Embedding security into servers
Keywords:embedded system? internet security? server security? unix server? windows server?
Embedded systems control much of the world's critical infrastructure, which makes them a prime target for attack by everyone from hackers to terrorists. However, embedded systems have at their disposal an impressive set of defenses, mechanisms, and procedures that are in common use for operations other than security, but that result in security mechanisms that prove stronger in some cases than traditional enterprise systems like Windows or Linux.
In the early days of my career as an embedded systems developer, I worked on critical communications systems. Every aspect of the software and hardware had to be perfect - any failure could prove disastrous - updating software sometimes involved climbing hurricane-proof towers in the Everglades, brushing aside various lizards and insects, manually plugging in PROMs, and you had a team of people highly-motivated to get it right the first time.
When I left embedded development briefly to develop Unix-based Internet systems for enterprise environments, I discovered an entirely different world.
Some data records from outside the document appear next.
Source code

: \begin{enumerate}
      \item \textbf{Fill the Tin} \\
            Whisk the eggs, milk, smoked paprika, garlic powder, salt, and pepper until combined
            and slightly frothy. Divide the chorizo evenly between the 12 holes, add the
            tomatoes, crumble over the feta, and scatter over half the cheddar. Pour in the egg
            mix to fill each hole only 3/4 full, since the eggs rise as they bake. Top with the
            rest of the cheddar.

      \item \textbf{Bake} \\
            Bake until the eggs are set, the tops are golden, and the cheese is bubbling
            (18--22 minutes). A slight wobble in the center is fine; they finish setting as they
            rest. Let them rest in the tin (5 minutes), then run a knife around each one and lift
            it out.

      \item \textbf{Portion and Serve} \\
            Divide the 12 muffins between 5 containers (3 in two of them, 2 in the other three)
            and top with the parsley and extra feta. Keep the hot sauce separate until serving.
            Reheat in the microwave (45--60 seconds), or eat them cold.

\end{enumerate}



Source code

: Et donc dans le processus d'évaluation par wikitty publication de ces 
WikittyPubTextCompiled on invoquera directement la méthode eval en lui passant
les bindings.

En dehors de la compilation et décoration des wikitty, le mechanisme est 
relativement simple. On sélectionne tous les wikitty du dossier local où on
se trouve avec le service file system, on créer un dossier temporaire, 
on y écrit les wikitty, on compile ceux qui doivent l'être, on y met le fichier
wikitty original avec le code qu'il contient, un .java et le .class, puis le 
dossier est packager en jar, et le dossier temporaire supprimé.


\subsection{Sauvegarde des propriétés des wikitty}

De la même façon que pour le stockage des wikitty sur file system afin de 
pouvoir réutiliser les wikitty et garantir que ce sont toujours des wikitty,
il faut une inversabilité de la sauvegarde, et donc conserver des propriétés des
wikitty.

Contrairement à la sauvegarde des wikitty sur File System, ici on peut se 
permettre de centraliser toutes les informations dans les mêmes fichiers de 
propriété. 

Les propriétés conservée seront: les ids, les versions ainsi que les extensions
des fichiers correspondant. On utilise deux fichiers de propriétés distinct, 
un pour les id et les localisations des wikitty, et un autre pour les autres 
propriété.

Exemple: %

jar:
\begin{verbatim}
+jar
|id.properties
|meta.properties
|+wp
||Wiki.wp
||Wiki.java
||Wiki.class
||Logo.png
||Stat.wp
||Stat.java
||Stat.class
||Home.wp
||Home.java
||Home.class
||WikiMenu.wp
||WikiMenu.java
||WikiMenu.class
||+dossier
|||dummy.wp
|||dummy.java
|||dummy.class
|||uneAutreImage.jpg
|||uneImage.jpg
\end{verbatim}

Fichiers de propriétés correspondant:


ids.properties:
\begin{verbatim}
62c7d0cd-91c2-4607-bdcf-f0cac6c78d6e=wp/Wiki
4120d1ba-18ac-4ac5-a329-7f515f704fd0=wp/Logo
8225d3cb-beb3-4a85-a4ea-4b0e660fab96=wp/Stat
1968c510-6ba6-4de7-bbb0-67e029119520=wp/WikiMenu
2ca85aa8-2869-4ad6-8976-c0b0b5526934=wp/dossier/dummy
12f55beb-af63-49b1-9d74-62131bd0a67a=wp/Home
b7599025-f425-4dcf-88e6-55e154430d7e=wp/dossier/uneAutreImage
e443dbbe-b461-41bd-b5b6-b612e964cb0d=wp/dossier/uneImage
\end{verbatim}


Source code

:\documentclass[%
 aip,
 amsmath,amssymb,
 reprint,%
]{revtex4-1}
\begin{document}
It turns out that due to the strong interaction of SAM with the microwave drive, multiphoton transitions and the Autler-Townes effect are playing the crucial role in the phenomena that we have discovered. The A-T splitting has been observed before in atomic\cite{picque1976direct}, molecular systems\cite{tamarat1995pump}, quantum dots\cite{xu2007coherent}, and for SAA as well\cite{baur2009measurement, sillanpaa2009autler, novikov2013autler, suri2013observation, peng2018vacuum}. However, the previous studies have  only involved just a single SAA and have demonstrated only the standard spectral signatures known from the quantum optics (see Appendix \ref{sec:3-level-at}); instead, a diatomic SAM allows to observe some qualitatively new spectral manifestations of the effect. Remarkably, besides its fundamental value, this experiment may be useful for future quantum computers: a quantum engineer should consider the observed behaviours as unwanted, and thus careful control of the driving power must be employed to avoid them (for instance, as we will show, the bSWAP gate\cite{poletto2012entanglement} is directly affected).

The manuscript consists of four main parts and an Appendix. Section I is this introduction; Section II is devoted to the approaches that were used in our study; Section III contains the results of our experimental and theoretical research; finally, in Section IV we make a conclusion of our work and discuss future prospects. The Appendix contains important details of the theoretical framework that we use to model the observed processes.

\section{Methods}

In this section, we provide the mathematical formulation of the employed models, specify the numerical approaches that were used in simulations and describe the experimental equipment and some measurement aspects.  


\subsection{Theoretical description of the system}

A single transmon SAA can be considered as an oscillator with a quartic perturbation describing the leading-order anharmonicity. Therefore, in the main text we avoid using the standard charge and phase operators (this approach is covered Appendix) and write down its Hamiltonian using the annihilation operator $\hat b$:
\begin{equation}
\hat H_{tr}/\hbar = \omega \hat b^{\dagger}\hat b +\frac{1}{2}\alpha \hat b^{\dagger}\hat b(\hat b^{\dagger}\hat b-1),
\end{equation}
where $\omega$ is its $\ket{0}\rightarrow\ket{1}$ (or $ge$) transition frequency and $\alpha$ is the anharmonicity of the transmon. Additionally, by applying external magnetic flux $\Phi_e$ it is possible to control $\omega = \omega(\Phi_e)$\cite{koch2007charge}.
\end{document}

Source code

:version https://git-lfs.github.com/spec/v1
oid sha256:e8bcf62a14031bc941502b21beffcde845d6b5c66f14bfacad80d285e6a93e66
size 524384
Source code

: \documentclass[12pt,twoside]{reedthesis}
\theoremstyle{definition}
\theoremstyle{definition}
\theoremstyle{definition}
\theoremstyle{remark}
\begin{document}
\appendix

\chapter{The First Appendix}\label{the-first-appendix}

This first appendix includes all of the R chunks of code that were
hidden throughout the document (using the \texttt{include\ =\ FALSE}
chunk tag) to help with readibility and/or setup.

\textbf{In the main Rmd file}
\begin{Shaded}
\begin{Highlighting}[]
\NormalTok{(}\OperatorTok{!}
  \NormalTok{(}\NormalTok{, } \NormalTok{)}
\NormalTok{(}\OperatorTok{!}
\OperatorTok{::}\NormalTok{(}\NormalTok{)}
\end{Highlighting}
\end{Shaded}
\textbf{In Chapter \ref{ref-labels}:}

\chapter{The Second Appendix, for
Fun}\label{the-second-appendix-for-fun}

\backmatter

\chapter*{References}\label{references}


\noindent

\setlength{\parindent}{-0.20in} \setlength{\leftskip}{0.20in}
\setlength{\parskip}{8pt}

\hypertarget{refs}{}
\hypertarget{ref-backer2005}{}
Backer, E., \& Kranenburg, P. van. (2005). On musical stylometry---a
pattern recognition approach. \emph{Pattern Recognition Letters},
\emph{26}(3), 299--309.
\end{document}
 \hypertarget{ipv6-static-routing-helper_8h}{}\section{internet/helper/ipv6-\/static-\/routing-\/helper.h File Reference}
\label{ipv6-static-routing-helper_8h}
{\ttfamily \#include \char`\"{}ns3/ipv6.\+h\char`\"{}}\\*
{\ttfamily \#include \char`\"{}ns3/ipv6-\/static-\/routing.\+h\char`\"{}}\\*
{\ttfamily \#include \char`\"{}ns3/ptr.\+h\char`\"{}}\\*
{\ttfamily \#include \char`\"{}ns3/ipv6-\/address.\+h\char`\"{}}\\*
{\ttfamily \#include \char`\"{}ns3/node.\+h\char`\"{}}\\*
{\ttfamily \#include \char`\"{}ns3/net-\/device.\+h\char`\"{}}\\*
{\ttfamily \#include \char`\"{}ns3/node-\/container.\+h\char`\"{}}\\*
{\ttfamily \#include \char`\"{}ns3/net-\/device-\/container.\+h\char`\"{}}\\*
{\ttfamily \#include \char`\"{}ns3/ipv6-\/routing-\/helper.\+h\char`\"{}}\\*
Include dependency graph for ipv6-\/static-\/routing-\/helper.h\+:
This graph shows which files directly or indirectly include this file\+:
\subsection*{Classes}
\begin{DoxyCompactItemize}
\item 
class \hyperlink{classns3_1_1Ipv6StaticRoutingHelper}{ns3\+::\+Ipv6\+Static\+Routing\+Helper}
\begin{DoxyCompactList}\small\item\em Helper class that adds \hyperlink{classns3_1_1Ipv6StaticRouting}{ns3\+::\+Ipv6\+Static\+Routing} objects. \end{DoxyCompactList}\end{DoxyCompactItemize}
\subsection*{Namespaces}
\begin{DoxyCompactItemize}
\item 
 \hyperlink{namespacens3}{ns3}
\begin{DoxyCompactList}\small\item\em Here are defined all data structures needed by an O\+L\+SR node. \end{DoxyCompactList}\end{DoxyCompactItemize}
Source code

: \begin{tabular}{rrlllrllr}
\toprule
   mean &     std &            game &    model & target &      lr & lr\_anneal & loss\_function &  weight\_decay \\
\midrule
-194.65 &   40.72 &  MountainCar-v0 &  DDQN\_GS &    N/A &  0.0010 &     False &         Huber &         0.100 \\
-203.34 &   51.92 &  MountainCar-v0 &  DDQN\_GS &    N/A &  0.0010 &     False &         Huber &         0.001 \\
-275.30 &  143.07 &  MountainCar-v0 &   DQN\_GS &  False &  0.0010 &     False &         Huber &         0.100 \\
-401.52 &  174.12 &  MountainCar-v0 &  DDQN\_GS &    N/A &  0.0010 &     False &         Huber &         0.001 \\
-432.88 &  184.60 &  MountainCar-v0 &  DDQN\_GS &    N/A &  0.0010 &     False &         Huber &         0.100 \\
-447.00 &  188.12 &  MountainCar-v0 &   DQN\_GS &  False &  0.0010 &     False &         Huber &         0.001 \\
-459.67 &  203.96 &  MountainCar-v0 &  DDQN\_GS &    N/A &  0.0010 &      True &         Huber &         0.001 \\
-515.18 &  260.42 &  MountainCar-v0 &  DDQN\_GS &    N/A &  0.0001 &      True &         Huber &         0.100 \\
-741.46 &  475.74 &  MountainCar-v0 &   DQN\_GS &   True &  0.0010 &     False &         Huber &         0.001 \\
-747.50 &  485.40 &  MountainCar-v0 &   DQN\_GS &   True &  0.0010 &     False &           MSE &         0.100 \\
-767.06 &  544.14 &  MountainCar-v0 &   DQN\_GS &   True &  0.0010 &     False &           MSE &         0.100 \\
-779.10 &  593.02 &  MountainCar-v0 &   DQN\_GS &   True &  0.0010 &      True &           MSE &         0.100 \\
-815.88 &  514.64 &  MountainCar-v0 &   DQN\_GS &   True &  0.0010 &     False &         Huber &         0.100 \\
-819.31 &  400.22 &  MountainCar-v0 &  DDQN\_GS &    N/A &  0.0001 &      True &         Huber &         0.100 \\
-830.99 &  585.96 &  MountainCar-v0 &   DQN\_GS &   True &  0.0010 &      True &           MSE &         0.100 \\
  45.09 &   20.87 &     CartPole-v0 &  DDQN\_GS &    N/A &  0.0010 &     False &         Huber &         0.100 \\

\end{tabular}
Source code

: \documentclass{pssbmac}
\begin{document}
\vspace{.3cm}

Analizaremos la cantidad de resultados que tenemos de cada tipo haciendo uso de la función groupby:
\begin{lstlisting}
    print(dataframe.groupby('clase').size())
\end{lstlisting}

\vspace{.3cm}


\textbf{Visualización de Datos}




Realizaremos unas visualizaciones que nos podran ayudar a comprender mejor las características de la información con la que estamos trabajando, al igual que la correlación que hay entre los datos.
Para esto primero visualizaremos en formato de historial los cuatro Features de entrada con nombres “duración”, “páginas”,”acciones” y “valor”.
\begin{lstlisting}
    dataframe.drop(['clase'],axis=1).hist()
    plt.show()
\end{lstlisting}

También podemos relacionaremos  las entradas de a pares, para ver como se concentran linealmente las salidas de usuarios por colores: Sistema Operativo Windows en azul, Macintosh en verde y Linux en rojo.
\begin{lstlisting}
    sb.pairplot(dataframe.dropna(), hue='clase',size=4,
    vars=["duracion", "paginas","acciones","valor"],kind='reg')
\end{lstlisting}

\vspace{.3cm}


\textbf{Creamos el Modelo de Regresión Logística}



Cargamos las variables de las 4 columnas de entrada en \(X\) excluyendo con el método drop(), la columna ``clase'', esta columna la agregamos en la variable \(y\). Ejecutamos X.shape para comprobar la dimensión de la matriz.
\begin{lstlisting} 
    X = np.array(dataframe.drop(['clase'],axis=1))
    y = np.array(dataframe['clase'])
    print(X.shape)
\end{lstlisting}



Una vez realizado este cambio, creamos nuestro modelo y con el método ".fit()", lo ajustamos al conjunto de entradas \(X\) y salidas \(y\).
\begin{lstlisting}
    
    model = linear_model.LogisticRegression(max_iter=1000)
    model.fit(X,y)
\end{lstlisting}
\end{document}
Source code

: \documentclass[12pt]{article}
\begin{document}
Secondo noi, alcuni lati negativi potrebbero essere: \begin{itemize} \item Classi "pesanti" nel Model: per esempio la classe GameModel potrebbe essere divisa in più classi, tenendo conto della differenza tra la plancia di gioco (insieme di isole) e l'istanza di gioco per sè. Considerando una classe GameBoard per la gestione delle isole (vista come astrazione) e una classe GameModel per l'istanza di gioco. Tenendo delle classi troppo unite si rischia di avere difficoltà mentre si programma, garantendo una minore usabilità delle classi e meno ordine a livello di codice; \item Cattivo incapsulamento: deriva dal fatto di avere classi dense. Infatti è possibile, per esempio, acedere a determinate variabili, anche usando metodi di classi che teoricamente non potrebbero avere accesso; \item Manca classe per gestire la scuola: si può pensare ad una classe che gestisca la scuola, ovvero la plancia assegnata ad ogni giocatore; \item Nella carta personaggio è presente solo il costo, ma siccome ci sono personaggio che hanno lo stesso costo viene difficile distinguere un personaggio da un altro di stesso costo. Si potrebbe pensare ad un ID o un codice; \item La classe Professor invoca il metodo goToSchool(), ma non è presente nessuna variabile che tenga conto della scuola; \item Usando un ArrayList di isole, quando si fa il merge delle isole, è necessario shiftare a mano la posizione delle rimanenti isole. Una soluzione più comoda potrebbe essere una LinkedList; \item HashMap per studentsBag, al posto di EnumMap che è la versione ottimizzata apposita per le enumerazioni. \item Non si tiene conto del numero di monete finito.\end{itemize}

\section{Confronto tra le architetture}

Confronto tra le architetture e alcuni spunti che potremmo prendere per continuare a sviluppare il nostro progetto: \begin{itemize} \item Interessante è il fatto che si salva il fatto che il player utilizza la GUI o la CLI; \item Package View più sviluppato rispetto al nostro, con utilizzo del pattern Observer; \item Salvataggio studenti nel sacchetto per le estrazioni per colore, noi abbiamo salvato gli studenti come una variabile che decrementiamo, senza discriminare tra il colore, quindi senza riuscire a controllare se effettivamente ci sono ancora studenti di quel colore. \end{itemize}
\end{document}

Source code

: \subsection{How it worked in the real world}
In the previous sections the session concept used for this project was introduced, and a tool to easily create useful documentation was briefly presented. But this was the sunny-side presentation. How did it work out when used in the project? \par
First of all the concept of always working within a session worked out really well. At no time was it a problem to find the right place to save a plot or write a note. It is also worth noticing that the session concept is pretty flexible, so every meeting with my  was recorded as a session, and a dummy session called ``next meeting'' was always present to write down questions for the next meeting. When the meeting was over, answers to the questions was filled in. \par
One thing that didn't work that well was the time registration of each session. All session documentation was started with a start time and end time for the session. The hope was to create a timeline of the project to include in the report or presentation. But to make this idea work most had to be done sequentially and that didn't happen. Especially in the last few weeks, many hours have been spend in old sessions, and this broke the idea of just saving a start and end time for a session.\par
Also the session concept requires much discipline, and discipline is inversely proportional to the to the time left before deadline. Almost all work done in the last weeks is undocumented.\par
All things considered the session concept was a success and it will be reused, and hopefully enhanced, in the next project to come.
In the enterprise environment, things go wrong - and that is OK with users; it is even expected. In this world, developers are not responsible for errors, and they can even charge money to upgrade to a version that fixes a bug.
Sensing the gap between the stability of an embedded system and the functionality of the Unix Web servers, a few colleagues and I decided to close it. We developed an Internet server based on hard, real-time methodologies, with the hope of showing the enterprise world what we embedded developers knew existed: simple, small, reliable systems with all the power of a modern Unix server.
A little more than a year ago, the U.S. government helped us realize that all the features used to keep the device running were actually security features. For example, memory scans meant to detect voles chewing on traces also prevented malicious Web content modification.
Hydra, the product with which I am currently involved, offers dozens of features that we developers took for granted as being necessary for reliability but which became security features. A number of these are simple enough to integrate into embedded systems immediately.
Many systems feature their own memory manager, whereby processes allocate and de-allocate fixed-size blocks of memory. One simple mechanism to make these memory managers more secure is to use protection bits. These bits surround the memory and are filled with a distinct pattern.
CPU-constrained systems could use a fixed pattern. However, a simple hash on the address is more difficult for a malicious task to guess at. Even if you use a multicast-address allocation provided to you by your RTOS, you can simply wrap the call with code to allocate a few extra bytes, and keep a linked list of the memory addresses to monitor.
Systems such as Linux and Windows effectively isolate the memory for a process, and a typical RTOS' flat memory model would seem to increase the likelihood of a buffer overrun. Further examination, however, yields a few advantages to the flat memory model. In a flat memory model, a single diagnostic task (or other process) can examine the protection bits at any time to see if a task has run off the end of a buffer.
Protecting buffers In a segmented memory model, all processes must watch out for themselves in the event that a process clobbers its own buffer. Similar protection word mechanisms are sometimes used by debuggers and memory managers in any kind of memory model, but it is possible to use the bits for more. For example, rather than using just a pattern in those protection bits, why not employ a simple checksum? Some RTOSes will detect when you try and write outside memory that you allocated, but I know of none that can detect whether the contents of a buffer have been modified by anything other than the code that should be modifying that buffer.
Checksums are also useful to verify that no one has modified your code image. Say, for example, your image is stored in a PROM or Flash memory, and you move it into RAM to run. During the copying to RAM, why not perform a checksum? Then a low-priority task can periodically recompute the checksum to verify that no one has found a way to modify your image in RAM. While this mechanism is not foolproof, it provides a level of protection far beyond that of traditional operating systems.